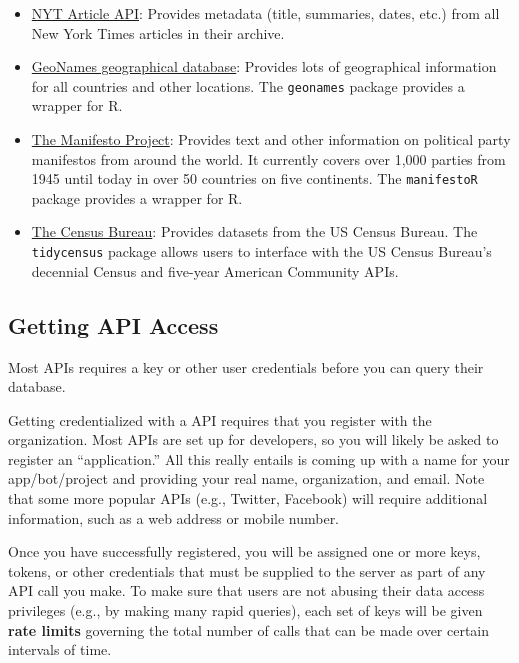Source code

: \documentclass[]{book}
\providecommand{\tightlist}{%
  \setlength{\itemsep}{0pt}\setlength{\parskip}{0pt}}
\begin{document}
\begin{itemize}
\tightlist
\item
  \href{http://developer.nytimes.com/}{NYT Article API}: Provides
  metadata (title, summaries, dates, etc.) from all New York Times
  articles in their archive.
\item
  \href{https://www.geonames.org/}{GeoNames geographical database}:
  Provides lots of geographical information for all countries and other
  locations. The \texttt{geonames} package provides a wrapper for R.
\item
  \href{https://manifesto-project.wzb.eu/.}{The Manifesto Project}:
  Provides text and other information on political party manifestos from
  around the world. It currently covers over 1,000 parties from 1945
  until today in over 50 countries on five continents. The
  \texttt{manifestoR} package provides a wrapper for R.
\item
  \href{https://www.census.gov/developers/}{The Census Bureau}: Provides
  datasets from the US Census Bureau. The \texttt{tidycensus} package
  allows users to interface with the US Census Bureau's decennial Census
  and five-year American Community APIs.
\end{itemize}

\subsection{Getting API Access}\label{getting-api-access}

Most APIs requires a key or other user credentials before you can query
their database.

Getting credentialized with a API requires that you register with the
organization. Most APIs are set up for developers, so you will likely be
asked to register an ``application.'' All this really entails is coming
up with a name for your app/bot/project and providing your real name,
organization, and email. Note that some more popular APIs (e.g.,
Twitter, Facebook) will require additional information, such as a web
address or mobile number.

Once you have successfully registered, you will be assigned one or more
keys, tokens, or other credentials that must be supplied to the server
as part of any API call you make. To make sure that users are not
abusing their data access privileges (e.g., by making many rapid
queries), each set of keys will be given \textbf{rate limits} governing
the total number of calls that can be made over certain intervals of
time.
\end{document}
====================
Repeat the material above precisely as it appears, omitting the images it contains.

RESULT OF THE TASK:
Source code

: \documentclass[]{book}
\providecommand{\tightlist}{%
  \setlength{\itemsep}{0pt}\setlength{\parskip}{0pt}}
\begin{document}
\begin{itemize}
\tightlist
\item
  \href{http://developer.nytimes.com/}{NYT Article API}: Provides
  metadata (title, summaries, dates, etc.) from all New York Times
  articles in their archive.
\item
  \href{https://www.geonames.org/}{GeoNames geographical database}:
  Provides lots of geographical information for all countries and other
  locations. The \texttt{geonames} package provides a wrapper for R.
\item
  \href{https://manifesto-project.wzb.eu/.}{The Manifesto Project}:
  Provides text and other information on political party manifestos from
  around the world. It currently covers over 1,000 parties from 1945
  until today in over 50 countries on five continents. The
  \texttt{manifestoR} package provides a wrapper for R.
\item
  \href{https://www.census.gov/developers/}{The Census Bureau}: Provides
  datasets from the US Census Bureau. The \texttt{tidycensus} package
  allows users to interface with the US Census Bureau's decennial Census
  and five-year American Community APIs.
\end{itemize}

\subsection{Getting API Access}\label{getting-api-access}

Most APIs requires a key or other user credentials before you can query
their database.

Getting credentialized with a API requires that you register with the
organization. Most APIs are set up for developers, so you will likely be
asked to register an ``application.'' All this really entails is coming
up with a name for your app/bot/project and providing your real name,
organization, and email. Note that some more popular APIs (e.g.,
Twitter, Facebook) will require additional information, such as a web
address or mobile number.

Once you have successfully registered, you will be assigned one or more
keys, tokens, or other credentials that must be supplied to the server
as part of any API call you make. To make sure that users are not
abusing their data access privileges (e.g., by making many rapid
queries), each set of keys will be given \textbf{rate limits} governing
the total number of calls that can be made over certain intervals of
time.
\end{document}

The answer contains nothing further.